Data records START

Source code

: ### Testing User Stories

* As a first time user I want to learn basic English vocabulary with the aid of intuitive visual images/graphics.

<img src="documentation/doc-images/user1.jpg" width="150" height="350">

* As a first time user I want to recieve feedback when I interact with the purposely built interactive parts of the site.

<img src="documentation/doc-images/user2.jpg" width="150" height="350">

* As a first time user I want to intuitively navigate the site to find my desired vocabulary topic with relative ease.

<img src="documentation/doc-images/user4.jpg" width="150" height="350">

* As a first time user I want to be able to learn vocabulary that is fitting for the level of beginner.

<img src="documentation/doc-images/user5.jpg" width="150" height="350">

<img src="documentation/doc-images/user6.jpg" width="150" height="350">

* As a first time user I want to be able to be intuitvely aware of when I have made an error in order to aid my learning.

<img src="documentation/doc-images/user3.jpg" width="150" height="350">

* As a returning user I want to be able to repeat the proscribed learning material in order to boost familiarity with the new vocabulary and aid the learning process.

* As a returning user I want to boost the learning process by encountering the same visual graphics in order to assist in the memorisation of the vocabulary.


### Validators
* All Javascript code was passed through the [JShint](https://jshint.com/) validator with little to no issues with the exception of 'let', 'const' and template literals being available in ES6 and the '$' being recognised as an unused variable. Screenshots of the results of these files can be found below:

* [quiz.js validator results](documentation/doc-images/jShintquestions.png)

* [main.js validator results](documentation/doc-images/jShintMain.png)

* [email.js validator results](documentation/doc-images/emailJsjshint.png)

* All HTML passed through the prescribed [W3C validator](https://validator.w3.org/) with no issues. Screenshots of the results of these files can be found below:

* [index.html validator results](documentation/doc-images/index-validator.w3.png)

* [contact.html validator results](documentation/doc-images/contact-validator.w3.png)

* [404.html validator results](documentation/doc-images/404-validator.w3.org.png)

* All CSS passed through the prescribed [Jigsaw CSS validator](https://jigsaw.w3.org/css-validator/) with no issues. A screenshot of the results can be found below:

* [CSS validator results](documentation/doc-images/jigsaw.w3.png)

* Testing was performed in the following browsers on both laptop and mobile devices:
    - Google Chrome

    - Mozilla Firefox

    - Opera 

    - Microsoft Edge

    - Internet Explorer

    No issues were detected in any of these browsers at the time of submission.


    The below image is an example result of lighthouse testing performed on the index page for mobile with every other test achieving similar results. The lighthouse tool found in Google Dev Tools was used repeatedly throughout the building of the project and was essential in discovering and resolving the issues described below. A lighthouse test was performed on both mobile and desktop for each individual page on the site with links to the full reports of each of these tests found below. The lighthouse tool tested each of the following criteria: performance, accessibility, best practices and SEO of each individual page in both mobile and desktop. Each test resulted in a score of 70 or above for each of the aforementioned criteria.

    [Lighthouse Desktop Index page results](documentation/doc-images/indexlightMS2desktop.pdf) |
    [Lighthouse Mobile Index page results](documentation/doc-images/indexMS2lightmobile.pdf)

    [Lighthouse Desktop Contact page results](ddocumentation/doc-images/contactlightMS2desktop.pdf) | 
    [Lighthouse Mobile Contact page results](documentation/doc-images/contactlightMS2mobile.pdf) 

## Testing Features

Data records END

• Instructions to follow:
Take the material above and return all of it exactly.

• Exercise result:
Source code

: ### Testing User Stories

* As a first time user I want to learn basic English vocabulary with the aid of intuitive visual images/graphics.

<img src="documentation/doc-images/user1.jpg" width="150" height="350">

* As a first time user I want to recieve feedback when I interact with the purposely built interactive parts of the site.

<img src="documentation/doc-images/user2.jpg" width="150" height="350">

* As a first time user I want to intuitively navigate the site to find my desired vocabulary topic with relative ease.

<img src="documentation/doc-images/user4.jpg" width="150" height="350">

* As a first time user I want to be able to learn vocabulary that is fitting for the level of beginner.

<img src="documentation/doc-images/user5.jpg" width="150" height="350">

<img src="documentation/doc-images/user6.jpg" width="150" height="350">

* As a first time user I want to be able to be intuitvely aware of when I have made an error in order to aid my learning.

<img src="documentation/doc-images/user3.jpg" width="150" height="350">

* As a returning user I want to be able to repeat the proscribed learning material in order to boost familiarity with the new vocabulary and aid the learning process.

* As a returning user I want to boost the learning process by encountering the same visual graphics in order to assist in the memorisation of the vocabulary.


### Validators
* All Javascript code was passed through the [JShint](https://jshint.com/) validator with little to no issues with the exception of 'let', 'const' and template literals being available in ES6 and the '$' being recognised as an unused variable. Screenshots of the results of these files can be found below:

* [quiz.js validator results](documentation/doc-images/jShintquestions.png)

* [main.js validator results](documentation/doc-images/jShintMain.png)

* [email.js validator results](documentation/doc-images/emailJsjshint.png)

* All HTML passed through the prescribed [W3C validator](https://validator.w3.org/) with no issues. Screenshots of the results of these files can be found below:

* [index.html validator results](documentation/doc-images/index-validator.w3.png)

* [contact.html validator results](documentation/doc-images/contact-validator.w3.png)

* [404.html validator results](documentation/doc-images/404-validator.w3.org.png)

* All CSS passed through the prescribed [Jigsaw CSS validator](https://jigsaw.w3.org/css-validator/) with no issues. A screenshot of the results can be found below:

* [CSS validator results](documentation/doc-images/jigsaw.w3.png)

* Testing was performed in the following browsers on both laptop and mobile devices:
    - Google Chrome

    - Mozilla Firefox

    - Opera 

    - Microsoft Edge

    - Internet Explorer

    No issues were detected in any of these browsers at the time of submission.


    The below image is an example result of lighthouse testing performed on the index page for mobile with every other test achieving similar results. The lighthouse tool found in Google Dev Tools was used repeatedly throughout the building of the project and was essential in discovering and resolving the issues described below. A lighthouse test was performed on both mobile and desktop for each individual page on the site with links to the full reports of each of these tests found below. The lighthouse tool tested each of the following criteria: performance, accessibility, best practices and SEO of each individual page in both mobile and desktop. Each test resulted in a score of 70 or above for each of the aforementioned criteria.

    [Lighthouse Desktop Index page results](documentation/doc-images/indexlightMS2desktop.pdf) |
    [Lighthouse Mobile Index page results](documentation/doc-images/indexMS2lightmobile.pdf)

    [Lighthouse Desktop Contact page results](ddocumentation/doc-images/contactlightMS2desktop.pdf) | 
    [Lighthouse Mobile Contact page results](documentation/doc-images/contactlightMS2mobile.pdf) 

## Testing Features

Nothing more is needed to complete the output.